Os vazamentos das mensagens trocadas entre responsáveis pela prisão de Lula e da operação Lava Jato deram uma pequena amostra de como funciona o Poder Judiciário de conjunto.

Embora a legislação e a Constituição Federal determinem uma série de procedimentos e princípios a serem seguidos pelos aplicadores da lei, os escândalos envolvendo as mensagens trocadas entre Sérgio Moro e Deltan Dallagnol mostram que não existe lei no Brasil, mas uma gangue que se associou para dar o golpe de Estado e prender Lula.

Um dos últimos capítulos da novela envolve uma negociação para evitar que Sérgio Moro fosse atacado pelo Supremo Tribunal Federal (STF), tribunal que seria órgão originário de julgamento de vários políticos investigados pelo Tribunal Regional Federal da 4ª Região, do qual Moro fazia parte. Era uma questão de foro privilegiado, também previsto em lei, que Sérgio Moro pretendia passar por cima para atingir os objetivos da golpista Lava Jato. 

Nessas mensagens vazadas, e que é apenas parte de toda negociação golpista, já foi denunciado que a prisão do ex-presidente Lula foi arquitetada, pensada pela gangue, para prender o líder máximo do PT sem provas e o mais rápido possível para que ele ficasse fora do pleito eleitoral de 2018. 

O método utilizado é o da comunicação da acusação com o órgão julgador, para se chegar a um acordo sobre como o acusado será condenado, independente da existência de provas de crimes ou não. Também por isso o Brasil detém quase 800 mil pessoas presas nos depósitos humanos chamados de penitenciárias. É um método da ditadura, da inquisição. 

A isenção do juiz, determinada por lei, é totalmente destruída em favor dos interesses dos golpistas. Estes, por fim, e isso já faz algum tempo, se reuniram nos órgãos do Estado, especialmente no Poder Judiciário, onde ninguém recebeu nem um único voto de qualquer pessoa que seja. É o poder mais arbitrário que existe. 

Se for feita uma investigação séria, certamente irão descobrir que os mesmos métodos foram utilizados no processo-farsa do “Mensalão”, na deposição ilegal de Dilma Rousseff e em todos os demais processos encabeçados pelos golpistas. 

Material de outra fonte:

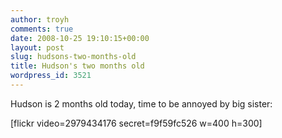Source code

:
 ```yaml
---
author: troyh
comments: true
date: 2008-10-25 19:10:15+00:00
layout: post
slug: hudsons-two-months-old
title: Hudson's two months old
wordpress_id: 3521
---
```


Hudson is 2 months old today, time to be annoyed by big sister:

[flickr video=2979434176 secret=f9f59fc526 w=400 h=300]
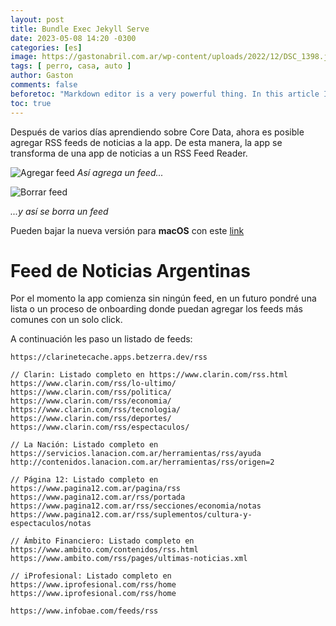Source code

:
 ```yaml
---
layout: post
title: Bundle Exec Jekyll Serve
date: 2023-05-08 14:20 -0300
categories: [es]
image: https://gastonabril.com.ar/wp-content/uploads/2022/12/DSC_1398.jpg
tags: [ perro, casa, auto ]
author: Gaston
comments: false
beforetoc: "Markdown editor is a very powerful thing. In this article I'm going to show you what you can actually do with it, some tricks and tips while editing your post."
toc: true
---
```


Después de varios días aprendiendo sobre Core Data, ahora es posible agregar RSS feeds de noticias a la app.
De esta manera, la app se transforma de una app de noticias a un RSS Feed Reader.

![Agregar feed](https://nyc3.digitaloceanspaces.com/betzerra/blog/2023/05/clarinete_add_feed.gif)
<em>Así agrega un feed...</em>

![Borrar feed](https://nyc3.digitaloceanspaces.com/betzerra/blog/2023/05/clarinete_delete_feed.gif)

<em>...y así se borra un feed</em>

Pueden bajar la nueva versión para **macOS** con este [link](https://nyc3.digitaloceanspaces.com/betzerra/blog/2023/05/canillitapp-dos-2023-05-01.zip)

# Feed de Noticias Argentinas
Por el momento la app comienza sin ningún feed, en un futuro pondré una lista o un proceso de onboarding donde puedan agregar los feeds más comunes con un solo click.

A continuación les paso un listado de feeds:

```
https://clarinetecache.apps.betzerra.dev/rss

// Clarin: Listado completo en https://www.clarin.com/rss.html
https://www.clarin.com/rss/lo-ultimo/
https://www.clarin.com/rss/politica/
https://www.clarin.com/rss/economia/
https://www.clarin.com/rss/tecnologia/
https://www.clarin.com/rss/deportes/
https://www.clarin.com/rss/espectaculos/

// La Nación: Listado completo en https://servicios.lanacion.com.ar/herramientas/rss/ayuda
http://contenidos.lanacion.com.ar/herramientas/rss/origen=2

// Página 12: Listado completo en https://www.pagina12.com.ar/pagina/rss
https://www.pagina12.com.ar/rss/portada
https://www.pagina12.com.ar/rss/secciones/economia/notas
https://www.pagina12.com.ar/rss/suplementos/cultura-y-espectaculos/notas

// Ámbito Financiero: Listado completo en https://www.ambito.com/contenidos/rss.html
https://www.ambito.com/rss/pages/ultimas-noticias.xml

// iProfesional: Listado completo en https://www.iprofesional.com/rss/home
https://www.iprofesional.com/rss/home

https://www.infobae.com/feeds/rss
```
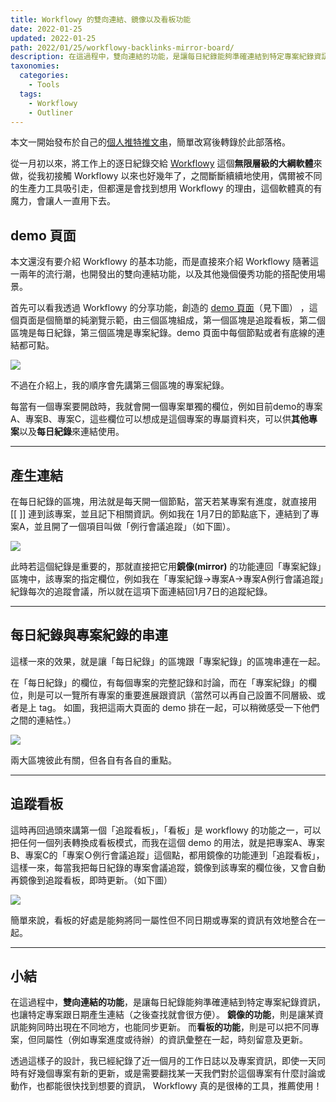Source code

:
 ```yaml
---
title: Workflowy 的雙向連結、鏡像以及看板功能
date: 2022-01-25
updated: 2022-01-25
path: 2022/01/25/workflowy-backlinks-mirror-board/
description: 在這過程中，雙向連結的功能，是讓每日紀錄能夠準確連結到特定專案紀錄資訊，也讓特定專案跟日期產生連結（之後查找就會很方便）。 鏡像的功能，則是讓某資訊能夠同時出現在不同地方，也能同步更新。 而看板的功能，則是可以把不同專案，但同屬性（例如專案進度或待辦）的資訊彙整在一起，時刻留意及更新。
taxonomies:
  categories: 
    - Tools
  tags: 
    - Workflowy
    - Outliner
---
```


本文一開始發布於自己的[個人推特推文串](https://twitter.com/WuPingJu/status/1482551447359086592)，簡單改寫後轉錄於此部落格。

從一月初以來，將工作上的逐日紀錄交給 [Workflowy](https://workflowy.com) 這個**無限層級的大綱軟體**來做，從我初接觸 Workflowy 以來也好幾年了，之間斷斷續續地使用，偶爾被不同的生產力工具吸引走，但都還是會找到想用 Workflowy 的理由，這個軟體真的有魔力，會讓人一直用下去。

<!-- more -->

## demo 頁面

本文還沒有要介紹 Workflowy 的基本功能，而是直接來介紹 Workflowy 隨著這一兩年的流行潮，也開發出的雙向連結功能，以及其他幾個優秀功能的搭配使用場景。

首先可以看我透過 Workflowy 的分享功能，創造的 [demo 頁面](https://workflowy.com/s/demo/vQWTHz5gMjHqCwUE)（見下圖） ，這個頁面是個簡單的純瀏覽示範，由三個區塊組成，第一個區塊是追蹤看板，第二個區塊是每日紀錄，第三個區塊是專案紀錄。demo 頁面中每個節點或者有底線的連結都可點。

![](https://pinchlime-screenshots.s3.ap-northeast-1.amazonaws.com/workflowy-demo-1_V5RjQF.webp)

不過在介紹上，我的順序會先講第三個區塊的專案紀錄。

每當有一個專案要開啟時，我就會開一個專案單獨的欄位，例如目前demo的專案A、專案B、專案C，這些欄位可以想成是這個專案的專屬資料夾，可以供**其他專案**以及**每日紀錄**來連結使用。

---

## 產生連結

在每日紀錄的區塊，用法就是每天開一個節點，當天若某專案有進度，就直接用 [[ ]] 連到該專案，並且記下相關資訊。例如我在 1月7日的節點底下，連結到了專案A，並且開了一個項目叫做「例行會議追蹤」（如下圖）。

![](https://pinchlime-screenshots.s3.ap-northeast-1.amazonaws.com/workflowy-demo-2_7BJYV0.webp)

此時若這個紀錄是重要的，那就直接把它用**鏡像(mirror)** 的功能連回「專案紀錄」區塊中，該專案的指定欄位，例如我在「專案紀錄->專案A->專案A例行會議追蹤」紀錄每次的追蹤會議，所以就在這項下面連結回1月7日的追蹤紀錄。

---

## 每日紀錄與專案紀錄的串連

這樣一來的效果，就是讓「每日紀錄」的區塊跟「專案紀錄」的區塊串連在一起。

在「每日紀錄」的欄位，有每個專案的完整記錄和討論，而在「專案紀錄」的欄位，則是可以一覽所有專案的重要進展跟資訊（當然可以再自己設置不同層級、或者是上 tag。 如圖，我把這兩大頁面的 demo 排在一起，可以稍微感受一下他們之間的連結性。）

![](https://pinchlime-screenshots.s3.ap-northeast-1.amazonaws.com/workflowy-demo-3_ncdggB.webp)

兩大區塊彼此有關，但各自有各自的重點。

---

## 追蹤看板

這時再回過頭來講第一個「追蹤看板」，「看板」是 workflowy 的功能之一，可以把任何一個列表轉換成看板模式，而我在這個 demo 的用法，就是把專案A、專案B、專案C的「專案Ｏ例行會議追蹤」這個點，都用鏡像的功能連到「追蹤看板」，這樣一來，每當我把每日紀錄的專案會議追蹤，鏡像到該專案的欄位後，又會自動再鏡像到追蹤看板，即時更新。（如下圖）

![](https://pinchlime-screenshots.s3.ap-northeast-1.amazonaws.com/workflowy-demo-4_fz3Qbc.webp)

簡單來說，看板的好處是能夠將同一屬性但不同日期或專案的資訊有效地整合在一起。

---

## 小結

在這過程中，**雙向連結的功能**，是讓每日紀錄能夠準確連結到特定專案紀錄資訊，也讓特定專案跟日期產生連結（之後查找就會很方便）。 **鏡像的功能**，則是讓某資訊能夠同時出現在不同地方，也能同步更新。 而**看板的功能**，則是可以把不同專案，但同屬性（例如專案進度或待辦）的資訊彙整在一起，時刻留意及更新。

透過這樣子的設計，我已經紀錄了近一個月的工作日誌以及專案資訊，即使一天同時有好幾個專案有新的更新，或是需要翻找某一天我們對於這個專案有什麼討論或動作，也都能很快找到想要的資訊， Workflowy 真的是很棒的工具，推薦使用！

É tudo passível de anulação. Os processos, todos, precisam ser anulados. É óbvio que foram processos viciados, com um juiz interessado na condenação de seus acusados. Todos os presos da operação da Lava Jato deveriam ser colocados imediatamente em liberdade, especialmente o ex-presidente Lula. 

É dizer: os malfeitores estão no pólo errado da relação processual. Os malfeitores estão negociando e julgando os processos de gente inocente. O democrático, neste caso, não é aguardar as próximas eleições para resolver o problema, mas exigir nas ruas, liberdade para Lula, novas eleições gerais e Lula candidato, com a derrubada do governo golpista de Bolsonaro.